BEGIN

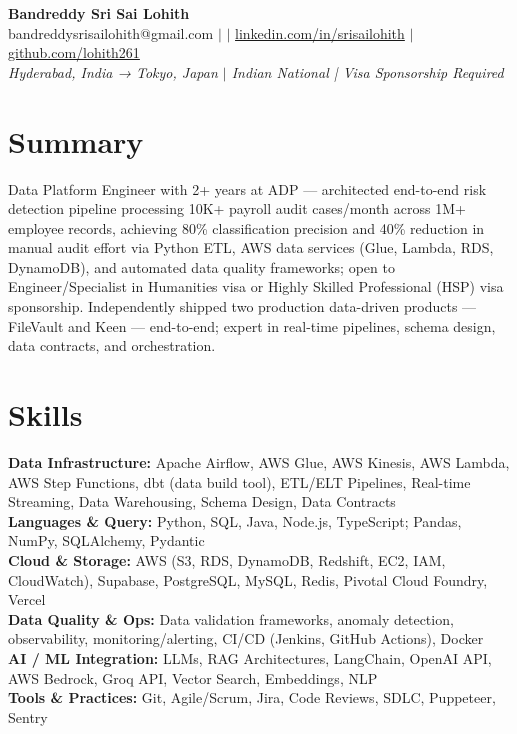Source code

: \documentclass[10pt,letterpaper]{article}
\newcommand{\skillrow}[2]{\textbf{#1:} #2 \\[1pt]}
\begin{document}
\begin{center}
  {\Huge\bfseries Bandreddy Sri Sai Lohith}\\[3pt]
  \small bandreddysrisailohith@gmail.com $\vert$ $\vert$\; \href{https://linkedin.com/in/srisailohith}{linkedin.com/in/srisailohith} $\vert$\; \href{https://github.com/lohith261}{github.com/lohith261} \\[2pt]
  \small\textit{Hyderabad, India → Tokyo, Japan $\vert$\; Indian National | Visa Sponsorship Required}
\end{center}

\section{Summary}

Data Platform Engineer with 2+ years at ADP --- architected end-to-end risk detection pipeline processing 10K+ payroll audit cases/month across 1M+ employee records, achieving 80\% classification precision and 40\% reduction in manual audit effort via Python ETL, AWS data services (Glue, Lambda, RDS, DynamoDB), and automated data quality frameworks; open to Engineer/Specialist in Humanities visa or Highly Skilled Professional (HSP) visa sponsorship.
      Independently shipped two production data-driven products --- FileVault and Keen --- end-to-end; expert in real-time pipelines, schema design, data contracts, and orchestration.

\section{Skills}

\skillrow{Data Infrastructure}{Apache Airflow, AWS Glue, AWS Kinesis, AWS Lambda, AWS Step Functions, dbt (data build tool), ETL/ELT Pipelines, Real-time Streaming, Data Warehousing, Schema Design, Data Contracts}
\skillrow{Languages \& Query}{Python, SQL, Java, Node.js, TypeScript; Pandas, NumPy, SQLAlchemy, Pydantic}
\skillrow{Cloud \& Storage}{AWS (S3, RDS, DynamoDB, Redshift, EC2, IAM, CloudWatch), Supabase, PostgreSQL, MySQL, Redis, Pivotal Cloud Foundry, Vercel}
\skillrow{Data Quality \& Ops}{Data validation frameworks, anomaly detection, observability, monitoring/alerting, CI/CD (Jenkins, GitHub Actions), Docker}
\skillrow{AI / ML Integration}{LLMs, RAG Architectures, LangChain, OpenAI API, AWS Bedrock, Groq API, Vector Search, Embeddings, NLP}
\skillrow{Tools \& Practices}{Git, Agile/Scrum, Jira, Code Reviews, SDLC, Puppeteer, Sentry}
\end{document}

END

Your goal: Starting with the top line, write out all the data above exactly; keep the pictures out.

Response box:
Source code

: \documentclass[10pt,letterpaper]{article}
\newcommand{\skillrow}[2]{\textbf{#1:} #2 \\[1pt]}
\begin{document}
\begin{center}
  {\Huge\bfseries Bandreddy Sri Sai Lohith}\\[3pt]
  \small bandreddysrisailohith@gmail.com $\vert$ $\vert$\; \href{https://linkedin.com/in/srisailohith}{linkedin.com/in/srisailohith} $\vert$\; \href{https://github.com/lohith261}{github.com/lohith261} \\[2pt]
  \small\textit{Hyderabad, India → Tokyo, Japan $\vert$\; Indian National | Visa Sponsorship Required}
\end{center}

\section{Summary}

Data Platform Engineer with 2+ years at ADP --- architected end-to-end risk detection pipeline processing 10K+ payroll audit cases/month across 1M+ employee records, achieving 80\% classification precision and 40\% reduction in manual audit effort via Python ETL, AWS data services (Glue, Lambda, RDS, DynamoDB), and automated data quality frameworks; open to Engineer/Specialist in Humanities visa or Highly Skilled Professional (HSP) visa sponsorship.
      Independently shipped two production data-driven products --- FileVault and Keen --- end-to-end; expert in real-time pipelines, schema design, data contracts, and orchestration.

\section{Skills}

\skillrow{Data Infrastructure}{Apache Airflow, AWS Glue, AWS Kinesis, AWS Lambda, AWS Step Functions, dbt (data build tool), ETL/ELT Pipelines, Real-time Streaming, Data Warehousing, Schema Design, Data Contracts}
\skillrow{Languages \& Query}{Python, SQL, Java, Node.js, TypeScript; Pandas, NumPy, SQLAlchemy, Pydantic}
\skillrow{Cloud \& Storage}{AWS (S3, RDS, DynamoDB, Redshift, EC2, IAM, CloudWatch), Supabase, PostgreSQL, MySQL, Redis, Pivotal Cloud Foundry, Vercel}
\skillrow{Data Quality \& Ops}{Data validation frameworks, anomaly detection, observability, monitoring/alerting, CI/CD (Jenkins, GitHub Actions), Docker}
\skillrow{AI / ML Integration}{LLMs, RAG Architectures, LangChain, OpenAI API, AWS Bedrock, Groq API, Vector Search, Embeddings, NLP}
\skillrow{Tools \& Practices}{Git, Agile/Scrum, Jira, Code Reviews, SDLC, Puppeteer, Sentry}
\end{document}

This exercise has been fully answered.